● **Your instructions**
The entries below hold a line with "## Benefits" and a line with "1. User can". Return those lines and all that lie between them, exactly and only.

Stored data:
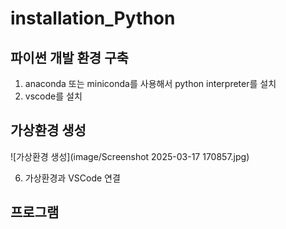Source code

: # installation_Python

## 파이썬 개발 환경 구축
1. anaconda 또는 miniconda를 사용해서 python interpreter를 설치
2. vscode를 설치
## 가상환경 생성
![가상환경 생성](image/Screenshot 2025-03-17 170857.jpg)

6. 가상환경과 VSCode 연결
## 프로그램
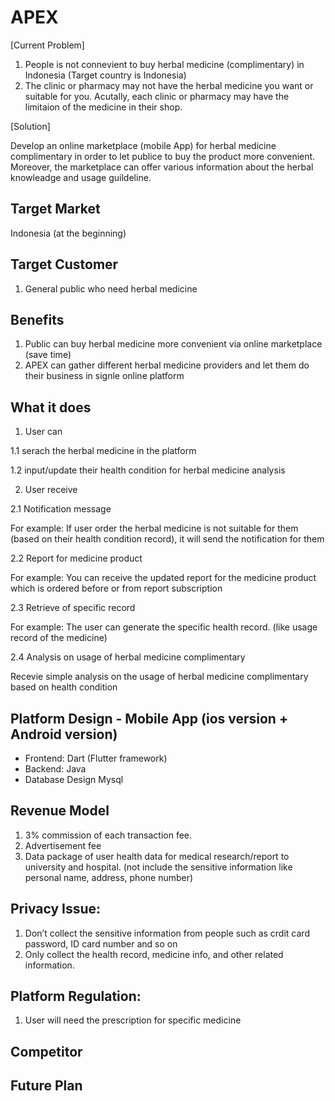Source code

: # APEX

[Current Problem]
1. People is not connevient to buy herbal medicine (complimentary) in Indonesia (Target country is Indonesia)
2. The clinic or pharmacy may not have the herbal medicine you want or suitable for you. Acutally, 
each clinic or pharmacy may have the limitaion of the medicine in their shop.
 
[Solution]

Develop an online marketplace (mobile App) for herbal medicine complimentary in order to let publice to buy the product more convenient.
Moreover, the marketplace can offer various information about the herbal knowleadge and usage guildeline.
 
## Target Market
Indonesia (at the beginning)

## Target Customer
1. General public who need herbal medicine

## Benefits
1. Public can buy herbal medicine more convenient via online marketplace (save time)
2. APEX can gather different herbal medicine providers and let them do their business in signle online platform 
 
## What it does
1. User can 

1.1 serach the herbal medicine in the platform 

1.2 input/update their health condition for herbal medicine analysis

 
2. User receive

2.1 Notification message

For example:
If user order the herbal medicine is not suitable for them (based on their health condition record), it will send the notification for them 
 
2.2 Report for medicine product

For example:
You can receive the updated report for the medicine product which is ordered before or from report subscription 
 
2.3 Retrieve of specific record

For example:
The user can generate the specific health record. (like usage record of the medicine) 

2.4 Analysis on usage of herbal medicine complimentary 

Recevie simple analysis on the usage of herbal medicine complimentary based on health condition

## Platform Design - Mobile App (ios version + Android version)
* Frontend: Dart (Flutter framework)
* Backend: Java
* Database Design Mysql

## Revenue Model
1. 3% commission of each transaction fee.
2. Advertisement fee
3. Data package of user health data for medical research/report to university and hospital. (not include the sensitive information like personal name, address, phone number)

## Privacy Issue:
1. Don’t collect the sensitive information from people such as crdit card password, ID card number and so on
2. Only collect the health record, medicine info, and other related information.

## Platform Regulation:
1. User will need the prescription for specific medicine

## Competitor

## Future Plan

● **Task response**
## Benefits
1. Public can buy herbal medicine more convenient via online marketplace (save time)
2. APEX can gather different herbal medicine providers and let them do their business in signle online platform 
 
## What it does
1. User can 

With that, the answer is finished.